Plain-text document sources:

########################################

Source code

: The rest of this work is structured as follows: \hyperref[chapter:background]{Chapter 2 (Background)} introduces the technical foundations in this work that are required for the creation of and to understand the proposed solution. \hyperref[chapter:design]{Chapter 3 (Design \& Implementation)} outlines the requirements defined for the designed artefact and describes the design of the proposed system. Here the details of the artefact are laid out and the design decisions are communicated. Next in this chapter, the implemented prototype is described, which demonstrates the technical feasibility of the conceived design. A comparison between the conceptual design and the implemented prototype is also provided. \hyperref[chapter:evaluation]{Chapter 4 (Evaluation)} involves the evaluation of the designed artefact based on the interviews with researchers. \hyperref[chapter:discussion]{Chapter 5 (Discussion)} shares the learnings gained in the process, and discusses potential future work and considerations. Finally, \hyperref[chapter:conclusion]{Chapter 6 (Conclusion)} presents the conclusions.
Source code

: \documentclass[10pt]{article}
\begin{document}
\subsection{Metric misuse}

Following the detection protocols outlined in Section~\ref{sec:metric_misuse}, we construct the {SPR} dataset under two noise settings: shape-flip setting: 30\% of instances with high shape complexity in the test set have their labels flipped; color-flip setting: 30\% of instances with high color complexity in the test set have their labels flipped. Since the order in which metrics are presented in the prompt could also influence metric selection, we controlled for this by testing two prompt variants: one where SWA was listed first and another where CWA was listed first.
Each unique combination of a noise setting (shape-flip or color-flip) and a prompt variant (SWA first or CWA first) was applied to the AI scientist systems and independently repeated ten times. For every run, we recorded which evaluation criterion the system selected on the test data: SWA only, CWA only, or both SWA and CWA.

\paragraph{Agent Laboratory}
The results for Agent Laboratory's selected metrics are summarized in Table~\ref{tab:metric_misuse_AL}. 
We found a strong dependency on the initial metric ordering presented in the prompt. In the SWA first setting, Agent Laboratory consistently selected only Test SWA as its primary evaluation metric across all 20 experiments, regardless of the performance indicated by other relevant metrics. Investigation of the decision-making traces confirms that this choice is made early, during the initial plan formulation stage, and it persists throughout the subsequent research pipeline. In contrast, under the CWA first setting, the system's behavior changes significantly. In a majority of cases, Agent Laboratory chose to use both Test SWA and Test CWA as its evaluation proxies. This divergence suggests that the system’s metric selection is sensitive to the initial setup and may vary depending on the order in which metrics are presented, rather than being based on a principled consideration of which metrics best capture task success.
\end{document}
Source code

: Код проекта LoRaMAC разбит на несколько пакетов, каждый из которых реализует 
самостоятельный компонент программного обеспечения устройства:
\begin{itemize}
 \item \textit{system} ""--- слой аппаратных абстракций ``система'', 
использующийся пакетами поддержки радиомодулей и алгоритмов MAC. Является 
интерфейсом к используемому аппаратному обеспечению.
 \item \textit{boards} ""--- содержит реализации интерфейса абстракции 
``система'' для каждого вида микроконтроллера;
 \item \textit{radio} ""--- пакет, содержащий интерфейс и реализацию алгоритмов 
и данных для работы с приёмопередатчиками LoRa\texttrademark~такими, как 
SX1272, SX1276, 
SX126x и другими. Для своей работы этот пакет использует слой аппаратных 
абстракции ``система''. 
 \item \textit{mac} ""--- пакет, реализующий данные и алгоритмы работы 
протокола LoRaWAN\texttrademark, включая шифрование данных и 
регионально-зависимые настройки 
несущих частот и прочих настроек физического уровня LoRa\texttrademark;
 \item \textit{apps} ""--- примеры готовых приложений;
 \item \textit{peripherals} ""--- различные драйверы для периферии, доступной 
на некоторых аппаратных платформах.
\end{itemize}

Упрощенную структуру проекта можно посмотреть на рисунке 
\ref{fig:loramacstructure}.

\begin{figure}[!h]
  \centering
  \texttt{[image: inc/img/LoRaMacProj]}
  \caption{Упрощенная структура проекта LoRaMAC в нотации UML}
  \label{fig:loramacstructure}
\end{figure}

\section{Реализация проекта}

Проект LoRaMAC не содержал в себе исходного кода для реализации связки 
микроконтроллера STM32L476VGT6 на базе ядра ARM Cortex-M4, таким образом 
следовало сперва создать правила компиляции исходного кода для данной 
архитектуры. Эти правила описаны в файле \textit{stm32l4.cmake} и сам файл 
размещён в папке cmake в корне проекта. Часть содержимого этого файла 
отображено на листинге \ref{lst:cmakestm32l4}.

########################################

_WHAT NEEDS TO BE DONE_.
Go through the entries above and copy each line with "данных" in it.

_RESPONSE AREA_.
и данных для работы с приёмопередатчиками LoRa\texttrademark~такими, как 
протокола LoRaWAN\texttrademark, включая шифрование данных и 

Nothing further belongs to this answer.